What to produce:
Using the material below, print the line that contains "6. **INHERITANCE**", the line that contains "b. **METHOD OVERRIDING**", and every line in between, exactly and nothing else.

**** Provided records ****

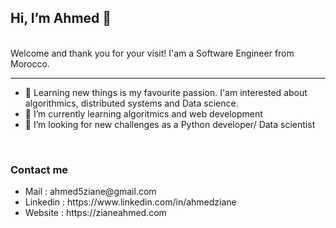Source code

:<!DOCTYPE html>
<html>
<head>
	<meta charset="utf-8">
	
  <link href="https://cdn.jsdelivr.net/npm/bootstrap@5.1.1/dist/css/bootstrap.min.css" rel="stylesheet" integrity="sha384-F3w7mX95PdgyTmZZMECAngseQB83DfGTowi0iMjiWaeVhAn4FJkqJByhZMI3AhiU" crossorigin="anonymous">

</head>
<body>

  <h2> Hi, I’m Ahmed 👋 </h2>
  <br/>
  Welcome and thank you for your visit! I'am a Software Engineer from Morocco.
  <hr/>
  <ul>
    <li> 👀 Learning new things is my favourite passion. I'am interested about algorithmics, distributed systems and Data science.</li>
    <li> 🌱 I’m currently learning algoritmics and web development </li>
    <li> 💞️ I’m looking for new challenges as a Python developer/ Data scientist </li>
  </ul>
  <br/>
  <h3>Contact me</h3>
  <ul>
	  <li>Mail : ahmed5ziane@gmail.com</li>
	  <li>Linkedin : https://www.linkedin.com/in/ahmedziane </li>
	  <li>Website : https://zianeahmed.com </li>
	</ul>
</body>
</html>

****
**** Provided records ****

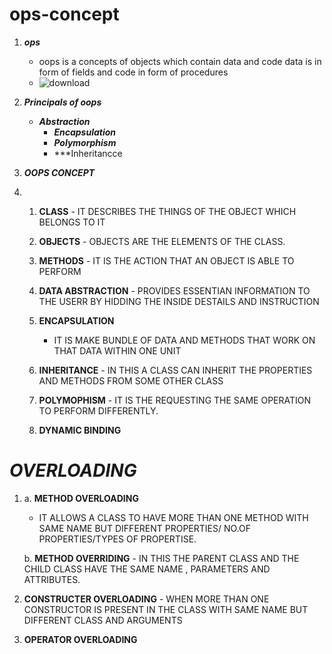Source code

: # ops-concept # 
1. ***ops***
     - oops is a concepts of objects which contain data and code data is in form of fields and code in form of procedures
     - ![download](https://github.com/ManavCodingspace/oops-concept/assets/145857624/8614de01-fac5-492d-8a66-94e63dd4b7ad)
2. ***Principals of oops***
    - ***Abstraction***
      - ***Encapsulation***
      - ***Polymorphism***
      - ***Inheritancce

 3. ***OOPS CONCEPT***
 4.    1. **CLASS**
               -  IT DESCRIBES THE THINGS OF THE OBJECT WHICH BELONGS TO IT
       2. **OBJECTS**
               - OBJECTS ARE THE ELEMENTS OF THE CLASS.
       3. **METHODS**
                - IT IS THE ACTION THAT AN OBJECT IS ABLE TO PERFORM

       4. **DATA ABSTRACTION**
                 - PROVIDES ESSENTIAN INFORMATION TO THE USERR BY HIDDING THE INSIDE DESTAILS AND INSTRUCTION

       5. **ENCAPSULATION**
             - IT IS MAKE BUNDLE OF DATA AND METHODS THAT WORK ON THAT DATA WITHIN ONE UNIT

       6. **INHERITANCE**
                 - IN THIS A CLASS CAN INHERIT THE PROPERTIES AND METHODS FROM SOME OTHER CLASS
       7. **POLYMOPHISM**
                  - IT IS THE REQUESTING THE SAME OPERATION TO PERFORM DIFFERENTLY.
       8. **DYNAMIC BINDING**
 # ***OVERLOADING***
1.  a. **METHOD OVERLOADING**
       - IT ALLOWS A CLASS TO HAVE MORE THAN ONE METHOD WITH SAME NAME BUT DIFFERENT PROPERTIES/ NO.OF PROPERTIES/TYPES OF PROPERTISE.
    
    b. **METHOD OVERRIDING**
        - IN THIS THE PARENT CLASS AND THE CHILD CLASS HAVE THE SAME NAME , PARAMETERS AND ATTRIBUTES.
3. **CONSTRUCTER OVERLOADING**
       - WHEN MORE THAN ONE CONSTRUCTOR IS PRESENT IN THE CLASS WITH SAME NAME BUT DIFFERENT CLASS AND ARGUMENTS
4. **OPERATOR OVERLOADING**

****

Completed exercise:
       6. **INHERITANCE**
                 - IN THIS A CLASS CAN INHERIT THE PROPERTIES AND METHODS FROM SOME OTHER CLASS
       7. **POLYMOPHISM**
                  - IT IS THE REQUESTING THE SAME OPERATION TO PERFORM DIFFERENTLY.
       8. **DYNAMIC BINDING**
 # ***OVERLOADING***
1.  a. **METHOD OVERLOADING**
       - IT ALLOWS A CLASS TO HAVE MORE THAN ONE METHOD WITH SAME NAME BUT DIFFERENT PROPERTIES/ NO.OF PROPERTIES/TYPES OF PROPERTISE.
    
    b. **METHOD OVERRIDING**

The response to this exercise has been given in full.